RECORDS PROVIDED:
- - - - -

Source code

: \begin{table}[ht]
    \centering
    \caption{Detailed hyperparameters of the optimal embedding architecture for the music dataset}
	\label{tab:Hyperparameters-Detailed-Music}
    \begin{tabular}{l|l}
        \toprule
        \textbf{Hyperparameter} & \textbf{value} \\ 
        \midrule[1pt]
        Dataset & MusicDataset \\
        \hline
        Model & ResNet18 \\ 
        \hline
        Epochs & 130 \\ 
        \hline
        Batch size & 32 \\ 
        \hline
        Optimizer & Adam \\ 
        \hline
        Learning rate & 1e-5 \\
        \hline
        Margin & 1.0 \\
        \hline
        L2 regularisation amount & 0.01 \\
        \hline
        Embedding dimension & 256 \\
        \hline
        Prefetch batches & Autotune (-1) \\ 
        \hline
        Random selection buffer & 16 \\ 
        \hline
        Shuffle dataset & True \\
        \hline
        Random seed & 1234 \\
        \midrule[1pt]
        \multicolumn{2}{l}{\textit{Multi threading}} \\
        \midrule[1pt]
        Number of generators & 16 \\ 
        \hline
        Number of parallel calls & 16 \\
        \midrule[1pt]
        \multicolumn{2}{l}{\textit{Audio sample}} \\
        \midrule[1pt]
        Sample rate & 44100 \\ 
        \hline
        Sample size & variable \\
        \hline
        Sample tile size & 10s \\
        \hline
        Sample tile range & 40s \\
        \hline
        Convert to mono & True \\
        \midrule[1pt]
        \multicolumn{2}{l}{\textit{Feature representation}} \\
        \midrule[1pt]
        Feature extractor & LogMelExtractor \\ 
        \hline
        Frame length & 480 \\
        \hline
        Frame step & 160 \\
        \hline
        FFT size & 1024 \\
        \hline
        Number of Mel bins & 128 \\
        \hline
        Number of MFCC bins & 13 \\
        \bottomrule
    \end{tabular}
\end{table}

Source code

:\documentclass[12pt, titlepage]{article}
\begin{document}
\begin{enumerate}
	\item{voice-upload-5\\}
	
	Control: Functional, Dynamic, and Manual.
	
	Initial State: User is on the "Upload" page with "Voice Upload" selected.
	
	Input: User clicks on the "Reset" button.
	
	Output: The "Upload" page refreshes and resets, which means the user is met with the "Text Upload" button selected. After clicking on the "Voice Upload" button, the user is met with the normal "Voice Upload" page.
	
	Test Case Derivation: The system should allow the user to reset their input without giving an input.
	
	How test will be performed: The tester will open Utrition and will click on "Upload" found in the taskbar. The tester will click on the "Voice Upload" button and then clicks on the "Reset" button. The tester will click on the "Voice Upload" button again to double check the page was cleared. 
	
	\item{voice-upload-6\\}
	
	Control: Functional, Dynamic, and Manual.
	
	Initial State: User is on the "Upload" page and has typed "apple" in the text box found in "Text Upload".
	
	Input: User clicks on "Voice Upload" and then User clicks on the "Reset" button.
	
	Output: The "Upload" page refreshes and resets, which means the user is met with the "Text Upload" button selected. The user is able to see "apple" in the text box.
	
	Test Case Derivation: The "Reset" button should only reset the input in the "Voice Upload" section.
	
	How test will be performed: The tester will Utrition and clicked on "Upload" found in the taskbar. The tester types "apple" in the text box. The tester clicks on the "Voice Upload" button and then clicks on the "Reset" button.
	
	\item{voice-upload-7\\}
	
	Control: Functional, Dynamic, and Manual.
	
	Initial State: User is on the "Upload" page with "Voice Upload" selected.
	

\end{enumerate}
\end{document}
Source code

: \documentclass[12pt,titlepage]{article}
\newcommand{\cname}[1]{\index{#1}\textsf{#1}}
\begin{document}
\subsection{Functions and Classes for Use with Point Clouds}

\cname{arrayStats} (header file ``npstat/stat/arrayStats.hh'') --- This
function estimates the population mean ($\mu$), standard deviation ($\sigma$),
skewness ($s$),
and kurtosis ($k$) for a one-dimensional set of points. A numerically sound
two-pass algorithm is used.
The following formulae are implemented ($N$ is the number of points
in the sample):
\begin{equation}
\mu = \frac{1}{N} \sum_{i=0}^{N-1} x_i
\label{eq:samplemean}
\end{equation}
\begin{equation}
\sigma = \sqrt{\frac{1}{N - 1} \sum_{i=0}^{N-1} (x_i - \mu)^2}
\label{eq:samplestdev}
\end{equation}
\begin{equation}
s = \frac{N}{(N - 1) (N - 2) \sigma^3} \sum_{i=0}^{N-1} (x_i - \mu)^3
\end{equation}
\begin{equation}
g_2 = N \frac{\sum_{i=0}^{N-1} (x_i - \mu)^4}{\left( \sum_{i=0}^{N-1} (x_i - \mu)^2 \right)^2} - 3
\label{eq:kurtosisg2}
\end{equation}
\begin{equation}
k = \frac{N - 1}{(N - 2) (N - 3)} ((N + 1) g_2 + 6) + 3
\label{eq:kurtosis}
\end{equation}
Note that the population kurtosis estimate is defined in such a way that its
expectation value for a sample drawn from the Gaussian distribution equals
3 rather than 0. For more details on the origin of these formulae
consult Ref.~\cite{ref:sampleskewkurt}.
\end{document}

- - - - -

WORK ITEM: The required output is the whole listing, printed again exactly.

RESULT:
Source code

: \begin{table}[ht]
    \centering
    \caption{Detailed hyperparameters of the optimal embedding architecture for the music dataset}
	\label{tab:Hyperparameters-Detailed-Music}
    \begin{tabular}{l|l}
        \toprule
        \textbf{Hyperparameter} & \textbf{value} \\ 
        \midrule[1pt]
        Dataset & MusicDataset \\
        \hline
        Model & ResNet18 \\ 
        \hline
        Epochs & 130 \\ 
        \hline
        Batch size & 32 \\ 
        \hline
        Optimizer & Adam \\ 
        \hline
        Learning rate & 1e-5 \\
        \hline
        Margin & 1.0 \\
        \hline
        L2 regularisation amount & 0.01 \\
        \hline
        Embedding dimension & 256 \\
        \hline
        Prefetch batches & Autotune (-1) \\ 
        \hline
        Random selection buffer & 16 \\ 
        \hline
        Shuffle dataset & True \\
        \hline
        Random seed & 1234 \\
        \midrule[1pt]
        \multicolumn{2}{l}{\textit{Multi threading}} \\
        \midrule[1pt]
        Number of generators & 16 \\ 
        \hline
        Number of parallel calls & 16 \\
        \midrule[1pt]
        \multicolumn{2}{l}{\textit{Audio sample}} \\
        \midrule[1pt]
        Sample rate & 44100 \\ 
        \hline
        Sample size & variable \\
        \hline
        Sample tile size & 10s \\
        \hline
        Sample tile range & 40s \\
        \hline
        Convert to mono & True \\
        \midrule[1pt]
        \multicolumn{2}{l}{\textit{Feature representation}} \\
        \midrule[1pt]
        Feature extractor & LogMelExtractor \\ 
        \hline
        Frame length & 480 \\
        \hline
        Frame step & 160 \\
        \hline
        FFT size & 1024 \\
        \hline
        Number of Mel bins & 128 \\
        \hline
        Number of MFCC bins & 13 \\
        \bottomrule
    \end{tabular}
\end{table}

Source code

:\documentclass[12pt, titlepage]{article}
\begin{document}
\begin{enumerate}
	\item{voice-upload-5\\}
	
	Control: Functional, Dynamic, and Manual.
	
	Initial State: User is on the "Upload" page with "Voice Upload" selected.
	
	Input: User clicks on the "Reset" button.
	
	Output: The "Upload" page refreshes and resets, which means the user is met with the "Text Upload" button selected. After clicking on the "Voice Upload" button, the user is met with the normal "Voice Upload" page.
	
	Test Case Derivation: The system should allow the user to reset their input without giving an input.
	
	How test will be performed: The tester will open Utrition and will click on "Upload" found in the taskbar. The tester will click on the "Voice Upload" button and then clicks on the "Reset" button. The tester will click on the "Voice Upload" button again to double check the page was cleared. 
	
	\item{voice-upload-6\\}
	
	Control: Functional, Dynamic, and Manual.
	
	Initial State: User is on the "Upload" page and has typed "apple" in the text box found in "Text Upload".
	
	Input: User clicks on "Voice Upload" and then User clicks on the "Reset" button.
	
	Output: The "Upload" page refreshes and resets, which means the user is met with the "Text Upload" button selected. The user is able to see "apple" in the text box.
	
	Test Case Derivation: The "Reset" button should only reset the input in the "Voice Upload" section.
	
	How test will be performed: The tester will Utrition and clicked on "Upload" found in the taskbar. The tester types "apple" in the text box. The tester clicks on the "Voice Upload" button and then clicks on the "Reset" button.
	
	\item{voice-upload-7\\}
	
	Control: Functional, Dynamic, and Manual.
	
	Initial State: User is on the "Upload" page with "Voice Upload" selected.
	

\end{enumerate}
\end{document}
Source code

: \documentclass[12pt,titlepage]{article}
\newcommand{\cname}[1]{\index{#1}\textsf{#1}}
\begin{document}
\subsection{Functions and Classes for Use with Point Clouds}

\cname{arrayStats} (header file ``npstat/stat/arrayStats.hh'') --- This
function estimates the population mean ($\mu$), standard deviation ($\sigma$),
skewness ($s$),
and kurtosis ($k$) for a one-dimensional set of points. A numerically sound
two-pass algorithm is used.
The following formulae are implemented ($N$ is the number of points
in the sample):
\begin{equation}
\mu = \frac{1}{N} \sum_{i=0}^{N-1} x_i
\label{eq:samplemean}
\end{equation}
\begin{equation}
\sigma = \sqrt{\frac{1}{N - 1} \sum_{i=0}^{N-1} (x_i - \mu)^2}
\label{eq:samplestdev}
\end{equation}
\begin{equation}
s = \frac{N}{(N - 1) (N - 2) \sigma^3} \sum_{i=0}^{N-1} (x_i - \mu)^3
\end{equation}
\begin{equation}
g_2 = N \frac{\sum_{i=0}^{N-1} (x_i - \mu)^4}{\left( \sum_{i=0}^{N-1} (x_i - \mu)^2 \right)^2} - 3
\label{eq:kurtosisg2}
\end{equation}
\begin{equation}
k = \frac{N - 1}{(N - 2) (N - 3)} ((N + 1) g_2 + 6) + 3
\label{eq:kurtosis}
\end{equation}
Note that the population kurtosis estimate is defined in such a way that its
expectation value for a sample drawn from the Gaussian distribution equals
3 rather than 0. For more details on the origin of these formulae
consult Ref.~\cite{ref:sampleskewkurt}.
\end{document}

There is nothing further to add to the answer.